La boda

Ana Isabel Pozo

No soporto a la gente que dice refranes, y hay en concreto uno que me saca de quicio: “No sabes lo que tienes hasta que lo pierdes”. Y es que a mí no me hubiera hecho falta ver morir a mi hermana para saber lo que tenía. 

Era un sábado de mayo. Mi hermana y yo siempre hemos sido de desayunar fuera. En casa, el café rápido, casi como un chupito; fuera, la tostada con aguacate, sal y pimienta con un pan de veinte cereales y un capuccino.

El día de mi boda no iba a ser diferente.  Después de haber colocado el vestido sin funda, los zapatos sistemáticamente colocados justo debajo y las medias y la ropa interior encima de la silla, desperté a mi hermana y le dije: “¿Desayunamos?”.

Y así fue: bajamos al bar de la esquina con Goya y Príncipe de Vergara. Era nuestro favorito. 

La conversación se centró en mi día. Si Pablo era la persona indicada, qué tipo de padre iba a ser, si teníamos intención de intentarlo pronto y que la luna de miel paradisíaca que habíamos organizado era perfecta. Me confesó que me echaría de menos, aunque no tanto como yo a ella y que me envidiaba por ser la protagonista. Nuestra relación siempre había sido muy especial y auténtica; sabíamos lo que pensábamos con solo mirarnos.

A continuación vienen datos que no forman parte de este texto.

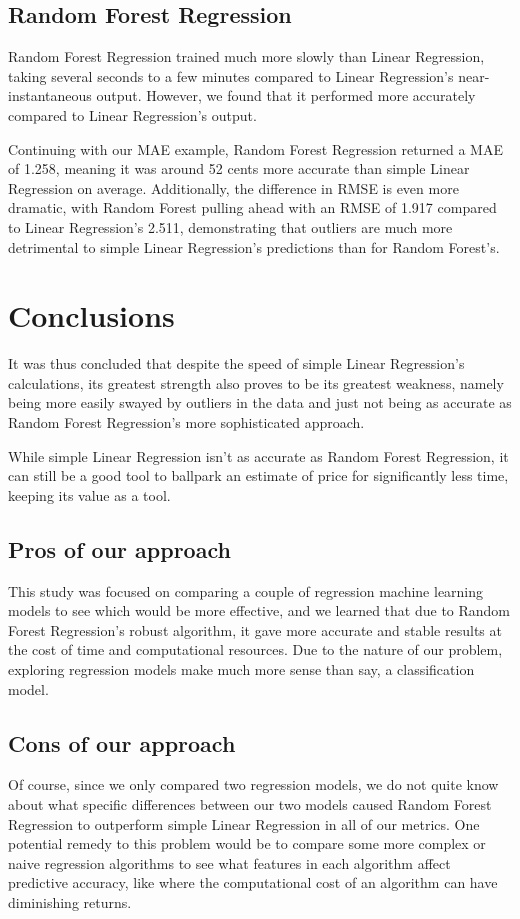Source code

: \documentclass[conference]{IEEEtran}
\begin{document}
\subsection{Random Forest Regression}
Random Forest Regression trained much more slowly than Linear Regression, taking several seconds to a few minutes compared to Linear Regression's near-instantaneous output. However, we found that it performed more accurately compared to Linear Regression's output.

Continuing with our MAE example, Random Forest Regression returned a MAE of 1.258, meaning it was around 52 cents more accurate than simple Linear Regression on average. Additionally, the difference in RMSE is even more dramatic, with Random Forest pulling ahead with an RMSE of 1.917 compared to Linear Regression's 2.511, demonstrating that outliers are much more detrimental to simple Linear Regression's predictions than for Random Forest's.

\section{Conclusions}
It was thus concluded that despite the speed of simple Linear Regression's calculations, its greatest strength also proves to be its greatest weakness, namely being more easily swayed by outliers in the data and just not being as accurate as Random Forest Regression's more sophisticated approach.

While simple Linear Regression isn't as accurate as Random Forest Regression, it can still be a good tool to ballpark an estimate of price for significantly less time, keeping its value as a tool.

\subsection{Pros of our approach}
This study was focused on comparing a couple of regression machine learning models to see which would be more effective, and we learned that due to Random Forest Regression's robust algorithm, it gave more accurate and stable results at the cost of time and computational resources. Due to the nature of our problem, exploring regression models make much more sense than say, a classification model.

\subsection{Cons of our approach}
Of course, since we only compared two regression models, we do not quite know about what specific differences between our two models caused Random Forest Regression to outperform simple Linear Regression in all of our metrics. One potential remedy to this problem would be to compare some more complex or naive regression algorithms to see what features in each algorithm affect predictive accuracy, like where the computational cost of an algorithm can have diminishing returns.
\end{document}
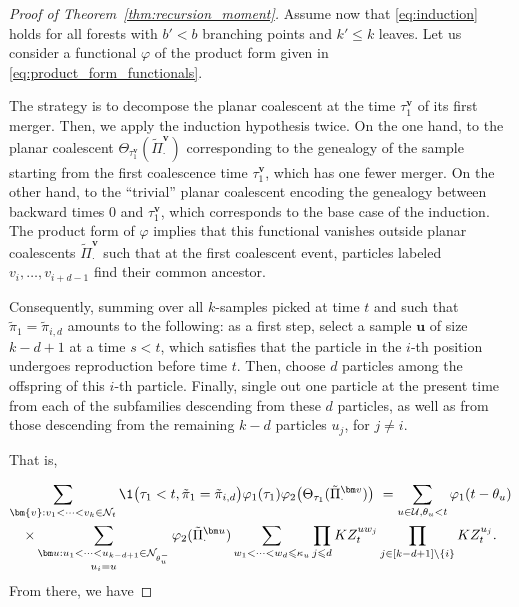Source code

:\begin{refsegment}
\begin{proof}[Proof of Theorem~\ref{thm:recursion_moment}]
 
Assume now that \eqref{eq:induction} holds for all forests with $b'<b$ branching points and $k'\leqslant k$ leaves. Let us consider a functional $\varphi$ of the product form given in \eqref{eq:product_form_functionals}. 

The strategy is to decompose the planar coalescent at the time $\tau^{\bm v}_1$ of its first merger. Then, we apply the induction hypothesis twice. On the one hand, to the planar coalescent $\Theta_{\tau^{\bm v}_1}(\tilde\Pi^{\bm v}_{\cdot})$ corresponding to the genealogy of the sample starting from the first coalescence time $\tau^{\bm v}_1$, which has one fewer merger. On the other hand, to the ``trivial'' planar coalescent encoding the genealogy between backward times $0$ and $\tau^{\bm v}_1$, which corresponds to the base case of the induction.\\


The product form of $\varphi$ implies that this functional vanishes outside planar coalescents $\tilde\Pi^{\bm v}_{\cdot}$ such that at the first coalescent event, particles labeled $v_i,\ldots, v_{i+d-1}$ find their common ancestor.

Consequently, summing over all $k$-samples picked at time $t$ and such that $ \tilde\pi_1=\tilde\pi_{i, d}$ amounts to the following: as a first step, select a sample $\bm{u}$ of size $k - d + 1$ at a time $s< t$, which satisfies that the particle in the $i$-th position undergoes reproduction before time $t$. Then, choose $d$ particles among the offspring of this $i$-th particle. Finally, single out one particle at the present time from each of the subfamilies descending from these $d$ particles, as well as from those descending from the remaining $k - d$ particles $u_j$, for $j \neq i$. 

That is,


\begin{multline}\label{eq:combinatorial_identity}
\sum_{\bm{v}:v_1<\cdots< v_k \in  \mathcal{N}_t}\1\big(\tau_1 <t,  \tilde \pi_1=\tilde \pi_{i,d}\big)\varphi_1(\tau_1)\varphi_2\big(\Theta_{\tau_1}(\tilde\Pi^{\bm v}_{\cdot})\big)\ =
 \sum_{u \in \mathcal{U}, \theta_{u}<t}\varphi_1(t-\theta_{u})\\\times \sum_{\substack{\bm u: u_1< \cdots < u_{k-d+1} \in \mathcal{N}_{\theta_{u}^-}\\u_i=u}}\varphi_2(\tilde\Pi^{\bm u}_{\cdot})\sum_{w_1<\cdots<w_d \leqslant \kappa_u} \prod_{j\leqslant d} KZ^{u w_j}_t  \prod_{j\in [k-d+1]\setminus \{i\}} KZ^{u_j}_t .
 \end{multline}
From there, we have



\end{proof}
\end{refsegment}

Cuando terminamos el café y salimos, me dijo que tenía que ir a sacar algo de dinero, y la acompañé al cajero que teníamos  en la calle de enfrente. Cuando metió la tarjeta, me sonó el móvil: era Pablo. Con mi voz más dulce y mirando a mi hermana, contesté: “Hola, futuro marido, ¿qué tal has pasado la noche? ¿Te acostaste muy tarde o tus primos te dejaron ir a la cama temprano?”.

Me estuvo contando su noche intentando arrastrar a sus primos de Bilbao para no tomarse la última que llevaban prometiendo tres bares anteriores. Hablábamos como dos recién enamorados, tanto que no me di cuenta y, del propio movimiento encantador, me había alejado de mi hermana y me había parado en un escaparate de ropa de bebés, admirada por un conjunto de vestido y por un cubrepañal a juego con un gorro de la casa de la pradera. 

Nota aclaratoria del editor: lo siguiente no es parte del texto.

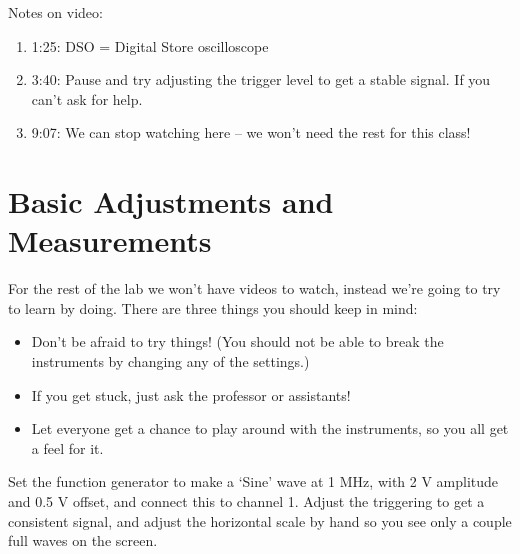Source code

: \documentclass[12pt, letterpaper]{article}
\begin{document}
Notes on video:
\begin{enumerate}
	\item 1:25: DSO = Digital Store oscilloscope
	\item 3:40: Pause and try adjusting the trigger level to get a stable signal.  If you can't ask for help.
	\item 9:07: We can stop watching here -- we won't need the rest for this class!
\end{enumerate}

\section{Basic Adjustments and Measurements}
For the rest of the lab we won't have videos to watch, instead we're going to try to learn by doing.
There are three things you should keep in mind:
\begin{itemize}
	\item Don't be afraid to try things!  (You should not be able to break the instruments by changing any of the settings.)
	\item If you get stuck, just ask the professor or assistants!
	\item Let everyone get a chance to play around with the instruments, so you all get a feel for it.
\end{itemize}

Set the function generator to make a `Sine' wave at 1 MHz, with 2 V amplitude and 0.5 V offset, and connect this to channel 1.
	Adjust the triggering to get a consistent signal, and adjust the horizontal scale by hand so you see only a couple full waves on the screen.
	
\end{document}
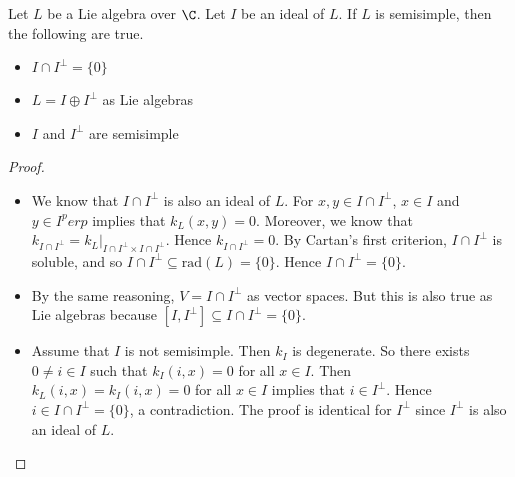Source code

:\documentclass[a4paper]{article}
\begin{document}
\begin{lmm}{}{} Let $L$ be a Lie algebra over $\C$. Let $I$ be an ideal of $L$. If $L$ is semisimple, then the following are true. 
\begin{itemize}
\item $I\cap I^\perp=\{0\}$
\item $L=I\oplus I^\perp$ as Lie algebras
\item $I$ and $I^\perp$ are semisimple
\end{itemize} \tcbline
\begin{proof}~\\
\begin{itemize}
\item We know that $I\cap I^\perp$ is also an ideal of $L$. For $x,y\in I\cap I^\perp$, $x\in I$ and $y\in I^perp$ implies that $k_L(x,y)=0$. Moreover, we know that $k_{I\cap I^\perp}=k_L|_{I\cap I^\perp\times I\cap I^\perp}$. Hence $k_{I\cap I^\perp}=0$. By Cartan's first criterion, $I\cap I^\perp$ is soluble, and so $I\cap I^\perp\subseteq\text{rad}(L)=\{0\}$. Hence $I\cap I^\perp=\{0\}$. 
\item By the same reasoning, $V=I\cap I^\perp$ as vector spaces. But this is also true as Lie algebras because $[I,I^\perp]\subseteq I\cap I^\perp=\{0\}$. 
\item Assume that $I$ is not semisimple. Then $k_I$ is degenerate. So there exists $0\neq i\in I$ such that $k_I(i,x)=0$ for all $x\in I$. Then $k_L(i,x)=k_I(i,x)=0$ for all $x\in I$ implies that $i\in I^\perp$. Hence $i\in I\cap I^\perp=\{0\}$, a contradiction. The proof is identical for $I^\perp$ since $I^\perp$ is also an ideal of $L$. 
\end{itemize}
\end{proof}
\end{lmm}
\end{document}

Me acordé de la conversación del desayuno y me fui acercando al cajero donde mi hermana estaba cogiendo un fajo de billetes y metiéndolos en la cartera que sujetaba con la otra mano. De repente, un chico con capucha negra y pantalones anchos se le acercó por detrás y  vi que la agarraba por el cuello.  No supe qué le decía pero, sin saber muy bien por qué, pronuncié el nombre de mi hermana en alto. 

El hombre se asustó y redujo su fuerza, lo que permitió a mi hermana forcejear y venir hacia donde yo estaba. Entonces, vi que mi hermana se retorcía y abría los ojos como si hubiera visto un fantasma. Miré hacia atrás, pensando que había alguien detrás de mí,  mientras Pablo seguía contándome lo que sus primos le habían montado la noche anterior a nuestra boda. 

No fue hasta que giré de nuevo la cabeza cuando vi a mi hermana Carla de rodillas. El hombre corría en dirección contraria, y ella se tocaba el estómago, que ya había empezado a teñirse de rojo sobre el vestido crudo que llevaba. 

Solté el teléfono y, acercándome a ella, me arrodillé a su altura y le sujeté el cuerpo mientras se desplomaba. “¡Socorro! ¡Una ambulancia, necesito ayuda!”, grité. Entonces, mi hermana me cogió de las manos y me dio el fajo de billetes que había protegido desde que aquel tipo la había avasallado. 

—Aquí tienes mi regalo de boda. Vas  a ser la novia más guapa del mundo.

—No me hagas esto, Carla, te necesito. Aplazaré la boda, pero quiero que estés a mi lado. 

—No, hermana, tienes que casarte e irte a esa luna de miel maravillosa a darme un sobrino. Quiero que seas feliz. Te voy a echar de menos. Estaré bien. 

Yo no paraba de llorar mientras ella me miraba tranquila, pero angustiada de dolor. Aquel día no solo no me casé, sino que asistí al funeral de mi hermana. Acabó siendo la protagonista de ese día y me dejó sola.